Intranasal immunization with an acellular pertussis vaccine containing a Th1/17 skewing adjuvant, BcfA, improves B. pertussis clearance from the mouse respiratory tract.

Abstract

Abstract Bordetella pertussis is the causative agent of whooping cough, a resurging vaccine-preventable disease. This highly contagious disease is most severe in infants and young children. Current alum-adjuvanted acellular pertussis vaccines (aPV) prevent severe disease but do not prevent nasal carriage and subsequent person-to-person pathogen transmission. The Th1/2 skewed immune response induced by aPV is one potential explanation for this failure. We are testing the hypothesis that modification of current aPV by the addition of an adjuvant, BcfA, that skews immune responses towards the more protective Th1/17 phenotype will improve protection. We also hypothesize that changing the delivery route from intramuscular (i.m) to intranasal (i.n) administration will generate mucosal immunity and further improve protection. In the established mouse model of B. pertussis infection, we found that i.m. immunization of mice with an experimental aPV containing BcfA and alum as the adjuvants significantly reduced bacterial numbers in the lungs compared to an alum-adjuvanted vaccine alone.
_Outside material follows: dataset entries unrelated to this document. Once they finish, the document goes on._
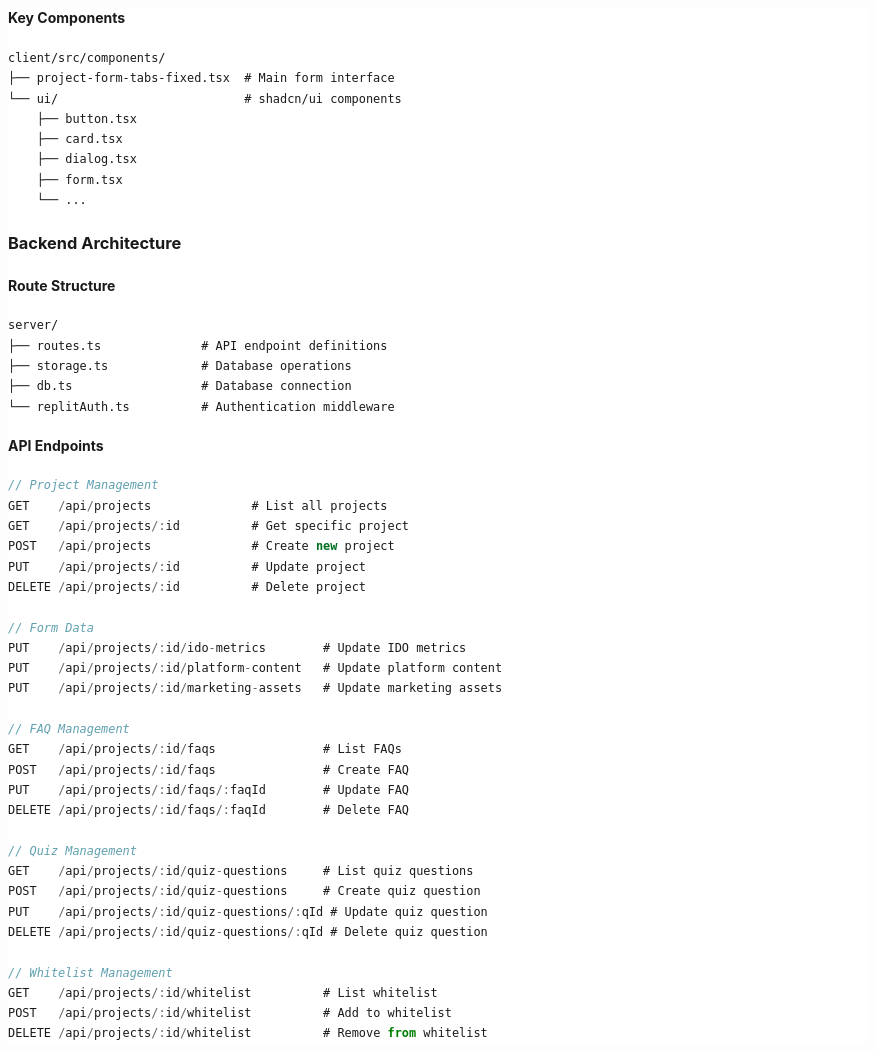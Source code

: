 #### Key Components
```
client/src/components/
├── project-form-tabs-fixed.tsx  # Main form interface
└── ui/                          # shadcn/ui components
    ├── button.tsx
    ├── card.tsx
    ├── dialog.tsx
    ├── form.tsx
    └── ...
```

### Backend Architecture

#### Route Structure
```
server/
├── routes.ts              # API endpoint definitions
├── storage.ts             # Database operations
├── db.ts                  # Database connection
└── replitAuth.ts          # Authentication middleware
```

#### API Endpoints
```typescript
// Project Management
GET    /api/projects              # List all projects
GET    /api/projects/:id          # Get specific project
POST   /api/projects              # Create new project
PUT    /api/projects/:id          # Update project
DELETE /api/projects/:id          # Delete project

// Form Data
PUT    /api/projects/:id/ido-metrics        # Update IDO metrics
PUT    /api/projects/:id/platform-content   # Update platform content
PUT    /api/projects/:id/marketing-assets   # Update marketing assets

// FAQ Management
GET    /api/projects/:id/faqs               # List FAQs
POST   /api/projects/:id/faqs               # Create FAQ
PUT    /api/projects/:id/faqs/:faqId        # Update FAQ
DELETE /api/projects/:id/faqs/:faqId        # Delete FAQ

// Quiz Management
GET    /api/projects/:id/quiz-questions     # List quiz questions
POST   /api/projects/:id/quiz-questions     # Create quiz question
PUT    /api/projects/:id/quiz-questions/:qId # Update quiz question
DELETE /api/projects/:id/quiz-questions/:qId # Delete quiz question

// Whitelist Management
GET    /api/projects/:id/whitelist          # List whitelist
POST   /api/projects/:id/whitelist          # Add to whitelist
DELETE /api/projects/:id/whitelist          # Remove from whitelist
```
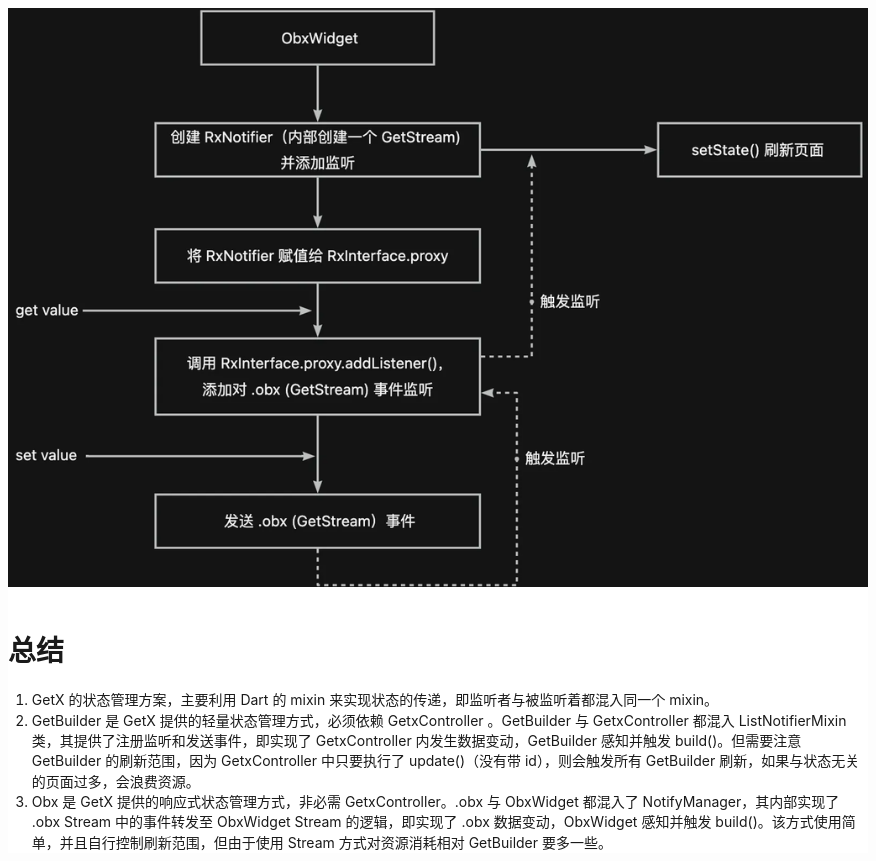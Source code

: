 ![](./img/GetX/getX状态管理_obx_2.webp)

# 总结
1. GetX 的状态管理方案，主要利用 Dart 的 mixin 来实现状态的传递，即监听者与被监听着都混入同一个 mixin。
2. GetBuilder 是 GetX 提供的轻量状态管理方式，必须依赖 GetxController 。GetBuilder 与 GetxController 都混入 ListNotifierMixin 类，其提供了注册监听和发送事件，即实现了 GetxController 内发生数据变动，GetBuilder 感知并触发 build()。但需要注意 GetBuilder 的刷新范围，因为 GetxController 中只要执行了 update()（没有带 id），则会触发所有 GetBuilder 刷新，如果与状态无关的页面过多，会浪费资源。
3. Obx 是 GetX 提供的响应式状态管理方式，非必需 GetxController。.obx 与 ObxWidget 都混入了 NotifyManager，其内部实现了 .obx Stream 中的事件转发至 ObxWidget Stream 的逻辑，即实现了 .obx 数据变动，ObxWidget 感知并触发 build()。该方式使用简单，并且自行控制刷新范围，但由于使用 Stream 方式对资源消耗相对 GetBuilder 要多一些。



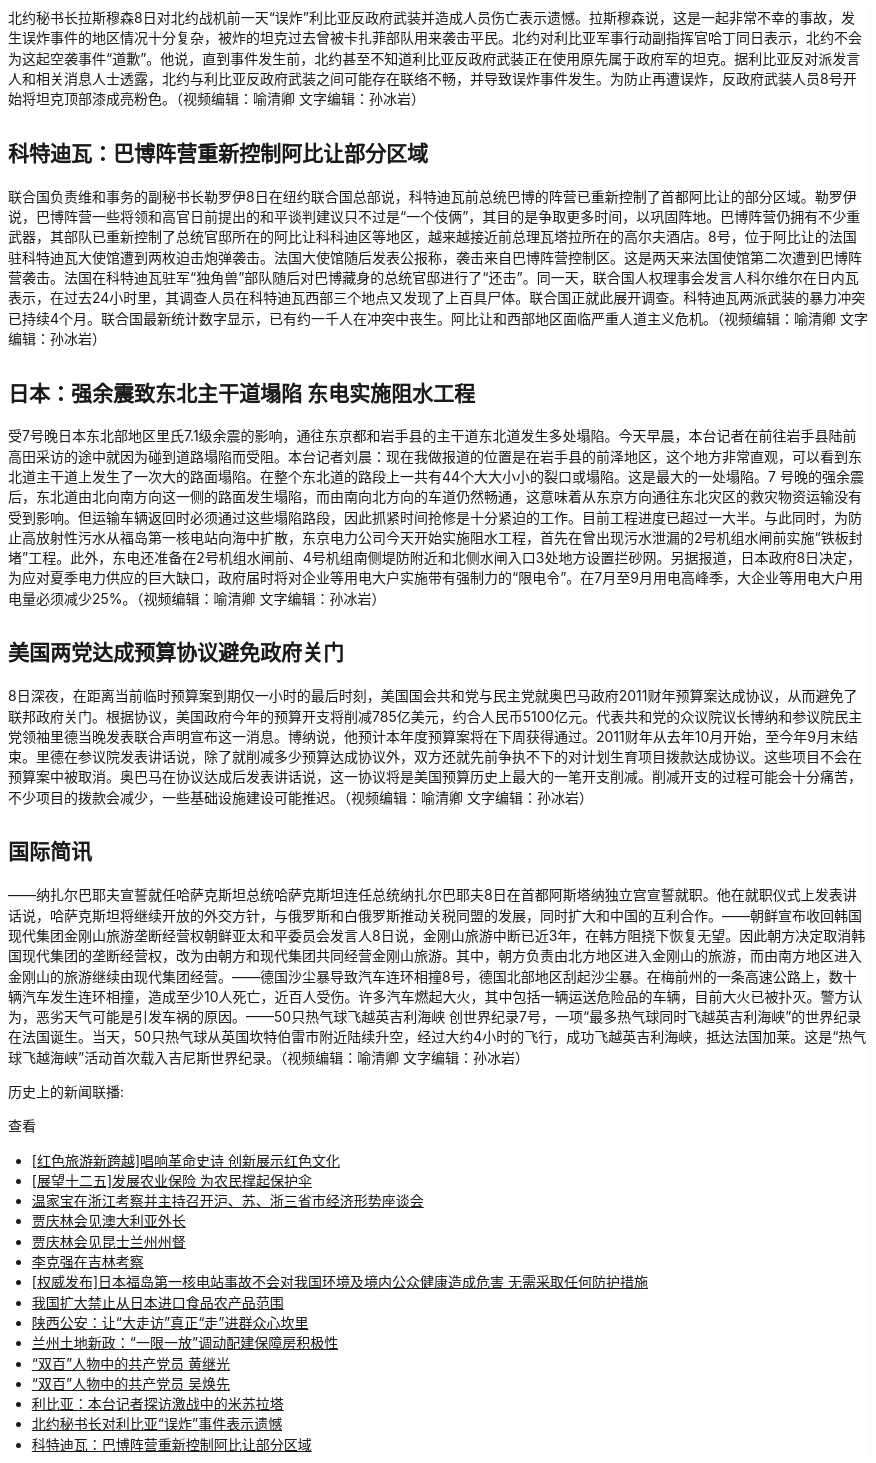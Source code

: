 
北约秘书长拉斯穆森8日对北约战机前一天“误炸”利比亚反政府武装并造成人员伤亡表示遗憾。拉斯穆森说，这是一起非常不幸的事故，发生误炸事件的地区情况十分复杂，被炸的坦克过去曾被卡扎菲部队用来袭击平民。北约对利比亚军事行动副指挥官哈丁同日表示，北约不会为这起空袭事件“道歉”。他说，直到事件发生前，北约甚至不知道利比亚反政府武装正在使用原先属于政府军的坦克。据利比亚反对派发言人和相关消息人士透露，北约与利比亚反政府武装之间可能存在联络不畅，并导致误炸事件发生。为防止再遭误炸，反政府武装人员8号开始将坦克顶部漆成亮粉色。（视频编辑：喻清卿 文字编辑：孙冰岩）


## 科特迪瓦：巴博阵营重新控制阿比让部分区域


联合国负责维和事务的副秘书长勒罗伊8日在纽约联合国总部说，科特迪瓦前总统巴博的阵营已重新控制了首都阿比让的部分区域。勒罗伊说，巴博阵营一些将领和高官日前提出的和平谈判建议只不过是“一个伎俩”，其目的是争取更多时间，以巩固阵地。巴博阵营仍拥有不少重武器，其部队已重新控制了总统官邸所在的阿比让科科迪区等地区，越来越接近前总理瓦塔拉所在的高尔夫酒店。8号，位于阿比让的法国驻科特迪瓦大使馆遭到两枚迫击炮弹袭击。法国大使馆随后发表公报称，袭击来自巴博阵营控制区。这是两天来法国使馆第二次遭到巴博阵营袭击。法国在科特迪瓦驻军“独角兽”部队随后对巴博藏身的总统官邸进行了“还击”。同一天，联合国人权理事会发言人科尔维尔在日内瓦表示，在过去24小时里，其调查人员在科特迪瓦西部三个地点又发现了上百具尸体。联合国正就此展开调查。科特迪瓦两派武装的暴力冲突已持续4个月。联合国最新统计数字显示，已有约一千人在冲突中丧生。阿比让和西部地区面临严重人道主义危机。（视频编辑：喻清卿 文字编辑：孙冰岩）


## 日本：强余震致东北主干道塌陷 东电实施阻水工程


受7号晚日本东北部地区里氏7.1级余震的影响，通往东京都和岩手县的主干道东北道发生多处塌陷。今天早晨，本台记者在前往岩手县陆前高田采访的途中就因为碰到道路塌陷而受阻。本台记者刘晨：现在我做报道的位置是在岩手县的前泽地区，这个地方非常直观，可以看到东北道主干道上发生了一次大的路面塌陷。在整个东北道的路段上一共有44个大大小小的裂口或塌陷。这是最大的一处塌陷。7 号晚的强余震后，东北道由北向南方向这一侧的路面发生塌陷，而由南向北方向的车道仍然畅通，这意味着从东京方向通往东北灾区的救灾物资运输没有受到影响。但运输车辆返回时必须通过这些塌陷路段，因此抓紧时间抢修是十分紧迫的工作。目前工程进度已超过一大半。与此同时，为防止高放射性污水从福岛第一核电站向海中扩散，东京电力公司今天开始实施阻水工程，首先在曾出现污水泄漏的2号机组水闸前实施“铁板封堵”工程。此外，东电还准备在2号机组水闸前、4号机组南侧堤防附近和北侧水闸入口3处地方设置拦砂网。另据报道，日本政府8日决定，为应对夏季电力供应的巨大缺口，政府届时将对企业等用电大户实施带有强制力的“限电令”。在7月至9月用电高峰季，大企业等用电大户用电量必须减少25%。（视频编辑：喻清卿 文字编辑：孙冰岩）


## 美国两党达成预算协议避免政府关门


8日深夜，在距离当前临时预算案到期仅一小时的最后时刻，美国国会共和党与民主党就奥巴马政府2011财年预算案达成协议，从而避免了联邦政府关门。根据协议，美国政府今年的预算开支将削减785亿美元，约合人民币5100亿元。代表共和党的众议院议长博纳和参议院民主党领袖里德当晚发表联合声明宣布这一消息。博纳说，他预计本年度预算案将在下周获得通过。2011财年从去年10月开始，至今年9月末结束。里德在参议院发表讲话说，除了就削减多少预算达成协议外，双方还就先前争执不下的对计划生育项目拨款达成协议。这些项目不会在预算案中被取消。奥巴马在协议达成后发表讲话说，这一协议将是美国预算历史上最大的一笔开支削减。削减开支的过程可能会十分痛苦，不少项目的拨款会减少，一些基础设施建设可能推迟。（视频编辑：喻清卿 文字编辑：孙冰岩）


## 国际简讯


——纳扎尔巴耶夫宣誓就任哈萨克斯坦总统哈萨克斯坦连任总统纳扎尔巴耶夫8日在首都阿斯塔纳独立宫宣誓就职。他在就职仪式上发表讲话说，哈萨克斯坦将继续开放的外交方针，与俄罗斯和白俄罗斯推动关税同盟的发展，同时扩大和中国的互利合作。——朝鲜宣布收回韩国现代集团金刚山旅游垄断经营权朝鲜亚太和平委员会发言人8日说，金刚山旅游中断已近3年，在韩方阻挠下恢复无望。因此朝方决定取消韩国现代集团的垄断经营权，改为由朝方和现代集团共同经营金刚山旅游。其中，朝方负责由北方地区进入金刚山的旅游，而由南方地区进入金刚山的旅游继续由现代集团经营。——德国沙尘暴导致汽车连环相撞8号，德国北部地区刮起沙尘暴。在梅前州的一条高速公路上，数十辆汽车发生连环相撞，造成至少10人死亡，近百人受伤。许多汽车燃起大火，其中包括一辆运送危险品的车辆，目前大火已被扑灭。警方认为，恶劣天气可能是引发车祸的原因。——50只热气球飞越英吉利海峡 创世界纪录7号，一项“最多热气球同时飞越英吉利海峡”的世界纪录在法国诞生。当天，50只热气球从英国坎特伯雷市附近陆续升空，经过大约4小时的飞行，成功飞越英吉利海峡，抵达法国加莱。这是“热气球飞越海峡”活动首次载入吉尼斯世界纪录。（视频编辑：喻清卿 文字编辑：孙冰岩）






历史上的新闻联播:

 查看
 

* [[红色旅游新跨越]唱响革命史诗 创新展示红色文化](#红色旅游新跨越-唱响革命史诗-创新展示红色文化)
* [[展望十二五]发展农业保险 为农民撑起保护伞](#展望十二五-发展农业保险-为农民撑起保护伞)
* [温家宝在浙江考察并主持召开沪、苏、浙三省市经济形势座谈会](#温家宝在浙江考察并主持召开沪、苏、浙三省市经济形势座谈会)
* [贾庆林会见澳大利亚外长](#贾庆林会见澳大利亚外长)
* [贾庆林会见昆士兰州州督](#贾庆林会见昆士兰州州督)
* [李克强在吉林考察](#李克强在吉林考察)
* [[权威发布]日本福岛第一核电站事故不会对我国环境及境内公众健康造成危害 无需采取任何防护措施](#权威发布-日本福岛第一核电站事故不会对我国环境及境内公众健康造成危害-无需采取任何防护措施)
* [我国扩大禁止从日本进口食品农产品范围](#我国扩大禁止从日本进口食品农产品范围)
* [陕西公安：让“大走访”真正“走”进群众心坎里](#陕西公安：让“大走访”真正“走”进群众心坎里)
* [兰州土地新政：“一限一放”调动配建保障房积极性](#兰州土地新政：“一限一放”调动配建保障房积极性)
* [“双百”人物中的共产党员 黄继光](#“双百”人物中的共产党员-黄继光)
* [“双百”人物中的共产党员 吴焕先](#“双百”人物中的共产党员-吴焕先)
* [利比亚：本台记者探访激战中的米苏拉塔](#利比亚：本台记者探访激战中的米苏拉塔)
* [北约秘书长对利比亚“误炸”事件表示遗憾](#北约秘书长对利比亚“误炸”事件表示遗憾)
* [科特迪瓦：巴博阵营重新控制阿比让部分区域](#科特迪瓦：巴博阵营重新控制阿比让部分区域)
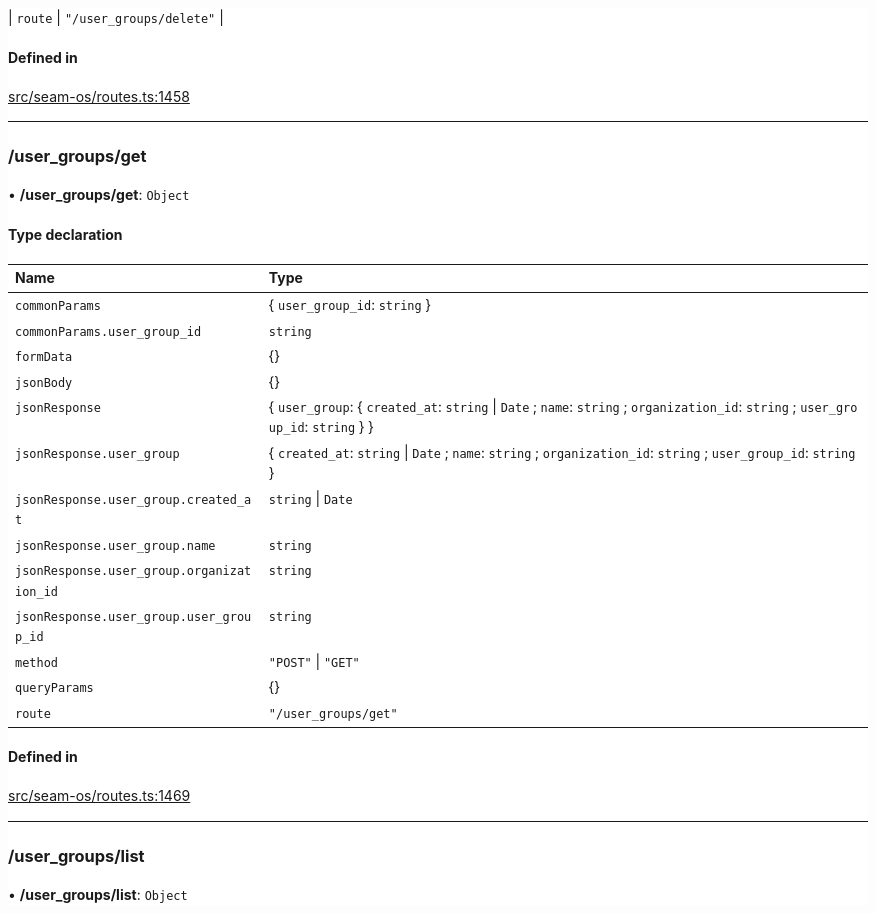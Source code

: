 | `route` | ``"/user_groups/delete"`` |

#### Defined in

[src/seam-os/routes.ts:1458](https://github.com/seamapi/javascript/blob/main/src/seam-os/routes.ts#L1458)

___

### /user\_groups/get

• **/user\_groups/get**: `Object`

#### Type declaration

| Name | Type |
| :------ | :------ |
| `commonParams` | { `user_group_id`: `string`  } |
| `commonParams.user_group_id` | `string` |
| `formData` | {} |
| `jsonBody` | {} |
| `jsonResponse` | { `user_group`: { `created_at`: `string` \| `Date` ; `name`: `string` ; `organization_id`: `string` ; `user_group_id`: `string`  }  } |
| `jsonResponse.user_group` | { `created_at`: `string` \| `Date` ; `name`: `string` ; `organization_id`: `string` ; `user_group_id`: `string`  } |
| `jsonResponse.user_group.created_at` | `string` \| `Date` |
| `jsonResponse.user_group.name` | `string` |
| `jsonResponse.user_group.organization_id` | `string` |
| `jsonResponse.user_group.user_group_id` | `string` |
| `method` | ``"POST"`` \| ``"GET"`` |
| `queryParams` | {} |
| `route` | ``"/user_groups/get"`` |

#### Defined in

[src/seam-os/routes.ts:1469](https://github.com/seamapi/javascript/blob/main/src/seam-os/routes.ts#L1469)

___

### /user\_groups/list

• **/user\_groups/list**: `Object`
Further, i.n administration of the BcfA+alum containing vaccine provided better protection against colonization of the trachea and lungs than i.m. immunization. Alum-induced Th2 cytokine responses were reduced by addition of BcfA, and were further reduced by i.n. vaccine delivery. Thus, a revised aPV that includes BcfA, administered i.n, may improve protection against B. pertussis infection compared with current formulations and delivery method.